Pourrais-je, dès lors, craindre un instant de me voir refuser le concours de l'honorable M. Wasseige ?
Il connaît les longs et persévérants efforts de la députation de Louvain, la justice de notre cause lui est suffisamment démontrée ; à lui de mettre fin à nos griefs.
Déjà l'honorable ministre s'est prononcé dans ce sens. Je n'ai point perdu le souvenir des paroles qu'il a prononcées, dans la séance du 7 février dernier, alors que, sans y avoir été sollicité par aucun de nous, il a dit :
« La station de Louvain attend depuis longtemps une réparation, qui lui est certainement due et que je serai heureux de lui donner. »
Tout récemment encore, à la question qui lui fut posée par l'honorable et savant rapporteur de la section centrale, à savoir : si les études relatives à la construction d'une nouvelle gare couverte à Louvain et aux installations définitives à établir dans la station de cette ville étaient terminées, l'honorable ministre a répondu :
« Mon département pourra prochainement communiquer à l'administration communale le résultat des études qu'il a faites en vue de l'amélioration de la station de Louvain, en prenant pour base le déplacement du bâtiment des recettes et la suppression du passage à niveau de la route de Diest. »

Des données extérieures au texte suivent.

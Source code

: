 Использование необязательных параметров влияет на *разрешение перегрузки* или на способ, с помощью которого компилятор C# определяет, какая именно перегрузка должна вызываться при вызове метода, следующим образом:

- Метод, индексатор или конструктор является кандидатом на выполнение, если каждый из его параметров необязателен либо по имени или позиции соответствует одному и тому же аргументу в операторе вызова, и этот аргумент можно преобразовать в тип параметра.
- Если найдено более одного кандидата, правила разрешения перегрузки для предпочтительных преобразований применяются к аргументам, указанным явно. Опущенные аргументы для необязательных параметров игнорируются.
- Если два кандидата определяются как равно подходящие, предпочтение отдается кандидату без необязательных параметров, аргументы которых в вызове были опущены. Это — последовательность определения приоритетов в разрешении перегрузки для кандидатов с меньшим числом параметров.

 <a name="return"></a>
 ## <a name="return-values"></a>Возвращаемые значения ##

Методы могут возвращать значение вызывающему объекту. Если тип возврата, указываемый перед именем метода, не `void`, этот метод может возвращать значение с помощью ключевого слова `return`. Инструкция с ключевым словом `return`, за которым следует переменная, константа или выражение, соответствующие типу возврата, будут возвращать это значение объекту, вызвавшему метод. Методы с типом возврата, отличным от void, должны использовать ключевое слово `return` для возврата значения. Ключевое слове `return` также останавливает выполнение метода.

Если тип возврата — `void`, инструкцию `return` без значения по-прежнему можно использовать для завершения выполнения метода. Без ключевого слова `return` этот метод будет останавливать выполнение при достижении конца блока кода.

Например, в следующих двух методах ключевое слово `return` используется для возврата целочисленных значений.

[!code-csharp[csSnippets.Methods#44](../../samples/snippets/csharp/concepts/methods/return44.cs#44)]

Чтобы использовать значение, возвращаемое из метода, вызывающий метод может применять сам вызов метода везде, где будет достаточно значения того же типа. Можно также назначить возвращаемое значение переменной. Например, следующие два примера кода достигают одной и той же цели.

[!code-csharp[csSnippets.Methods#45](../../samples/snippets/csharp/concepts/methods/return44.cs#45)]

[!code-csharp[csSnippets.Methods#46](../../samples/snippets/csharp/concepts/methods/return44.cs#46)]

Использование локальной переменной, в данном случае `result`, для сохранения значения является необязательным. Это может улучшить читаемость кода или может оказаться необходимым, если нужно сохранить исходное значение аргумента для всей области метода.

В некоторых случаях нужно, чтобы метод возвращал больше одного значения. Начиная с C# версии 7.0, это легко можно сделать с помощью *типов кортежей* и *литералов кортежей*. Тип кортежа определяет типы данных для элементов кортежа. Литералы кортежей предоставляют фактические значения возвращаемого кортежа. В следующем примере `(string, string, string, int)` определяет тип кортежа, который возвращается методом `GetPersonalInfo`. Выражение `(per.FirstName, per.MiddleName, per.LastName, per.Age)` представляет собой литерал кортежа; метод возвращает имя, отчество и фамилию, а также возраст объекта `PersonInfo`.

Je remercie l'honorable ministre de cette déclaration ; je le remercie surtout d'avoir proposé une solution si conforme aux vrais intérêts de la ville de Louvain et aux réclamations que nous avons si souvent formulées dans cette enceinte.

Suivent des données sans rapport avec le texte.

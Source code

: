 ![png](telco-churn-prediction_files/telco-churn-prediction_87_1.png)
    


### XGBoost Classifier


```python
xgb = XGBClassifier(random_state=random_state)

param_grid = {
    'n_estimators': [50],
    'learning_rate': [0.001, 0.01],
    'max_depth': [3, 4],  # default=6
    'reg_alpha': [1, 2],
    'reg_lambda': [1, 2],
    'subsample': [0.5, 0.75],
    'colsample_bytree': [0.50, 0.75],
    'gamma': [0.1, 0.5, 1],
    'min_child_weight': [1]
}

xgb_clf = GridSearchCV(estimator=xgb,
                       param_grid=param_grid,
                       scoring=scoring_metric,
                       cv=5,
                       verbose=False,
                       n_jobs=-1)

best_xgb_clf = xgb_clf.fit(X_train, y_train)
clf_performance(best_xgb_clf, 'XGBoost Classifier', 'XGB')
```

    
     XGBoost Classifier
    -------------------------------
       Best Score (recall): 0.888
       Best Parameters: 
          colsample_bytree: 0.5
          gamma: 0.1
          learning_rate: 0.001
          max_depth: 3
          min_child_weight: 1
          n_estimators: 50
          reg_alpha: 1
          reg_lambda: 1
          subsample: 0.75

Tout projet qui ne reposerait pas sur le déplacement du bâtiment des recettes n'aurait pour effet, en obviant à quelques inconvénients signalés, que de nous doter d'un nouveau provisoire et d'entraîner à des dépenses considérables et hors de toute proportion avec le but que l'on doit désirer atteindre.
Deux manières se présentent d'opérer ce déplacement. La première, indiquée par la situation, consisterait à reculer le bâtiment et à le reconstruire sur l'emplacement du jardin de la station, ce qui permettrait d'élargir les passages et de dégager les voies.

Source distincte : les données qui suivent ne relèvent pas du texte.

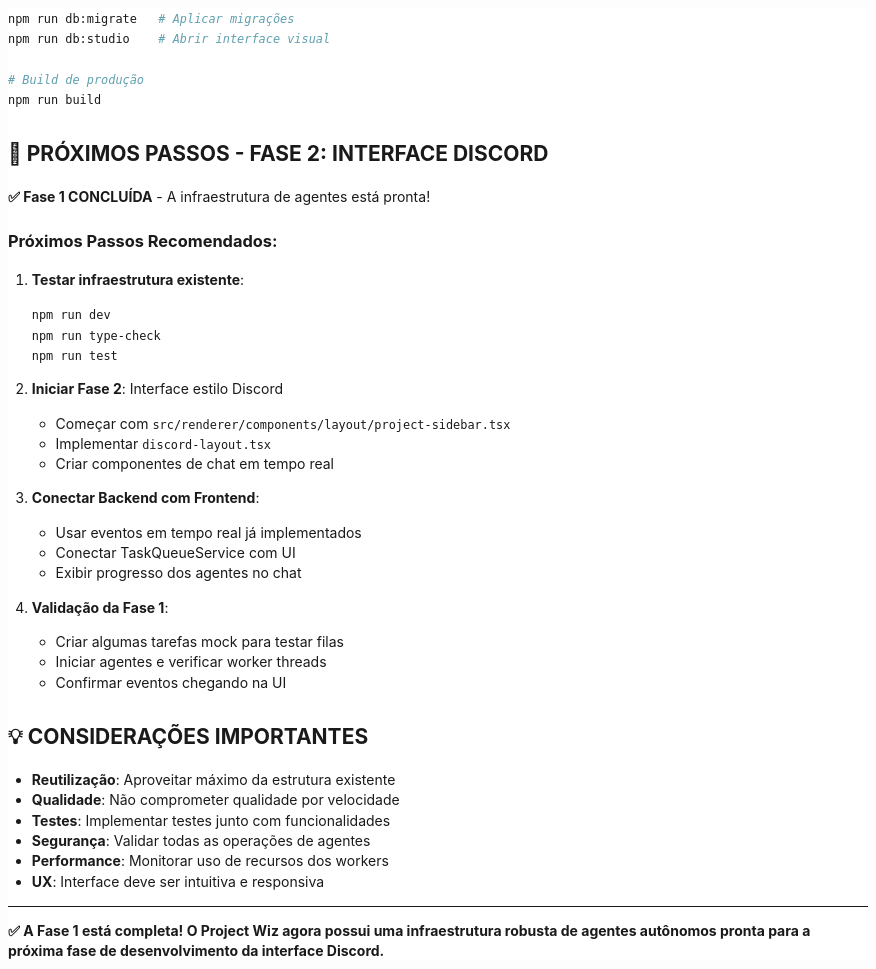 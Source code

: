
 ```bash
npm run db:migrate   # Aplicar migrações
npm run db:studio    # Abrir interface visual

# Build de produção
npm run build
```

## **🚀 PRÓXIMOS PASSOS - FASE 2: INTERFACE DISCORD**

**✅ Fase 1 CONCLUÍDA** - A infraestrutura de agentes está pronta!

### **Próximos Passos Recomendados:**

1. **Testar infraestrutura existente**: 
   ```bash
   npm run dev
   npm run type-check
   npm run test
   ```

2. **Iniciar Fase 2**: Interface estilo Discord
   - Começar com `src/renderer/components/layout/project-sidebar.tsx`
   - Implementar `discord-layout.tsx` 
   - Criar componentes de chat em tempo real

3. **Conectar Backend com Frontend**:
   - Usar eventos em tempo real já implementados
   - Conectar TaskQueueService com UI
   - Exibir progresso dos agentes no chat

4. **Validação da Fase 1**:
   - Criar algumas tarefas mock para testar filas
   - Iniciar agentes e verificar worker threads
   - Confirmar eventos chegando na UI

## **💡 CONSIDERAÇÕES IMPORTANTES**

- **Reutilização**: Aproveitar máximo da estrutura existente
- **Qualidade**: Não comprometer qualidade por velocidade  
- **Testes**: Implementar testes junto com funcionalidades
- **Segurança**: Validar todas as operações de agentes
- **Performance**: Monitorar uso de recursos dos workers
- **UX**: Interface deve ser intuitiva e responsiva

---

**✅ A Fase 1 está completa! O Project Wiz agora possui uma infraestrutura robusta de agentes autônomos pronta para a próxima fase de desenvolvimento da interface Discord.**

Dans la seconde, le bâtiment, tout en étant maintenu dans l'axe de la rue de la Station, serait avancé dans la direction du talus qui lui fait face. La réalisation de ce plan, qui nécessiterait l'achat d'une bande de terrain d'une quarantaine de mètres environ de profondeur, offrirait ce grand avantage de redresser toutes les courbes, que l'effacement du bâtiment vers la rue de la Station aurait pour effet d'accentuer encore davantage, et de doubler le nombre des voies de garage ; de plus, il rendrait disponible tant au sud qu'à l'est de la station tout le terrain nécessaire pour y établir dans de bonnes conditions et avec un abord facile la gare des marchandises, le hangar des bières et des spiritueux, dont l'installation est depuis si longtemps réclamée à Louvain, l'habitation du chef de station, les bureaux des employés subalternes du chemin de fer de l'Etat et du Grand Central, de même que celui du personnel de la douane ; un hangar pour remiser les locomotives, les voies spéciales pour le stationnement des voitures, en un mot, toutes les annexes indispensables au service.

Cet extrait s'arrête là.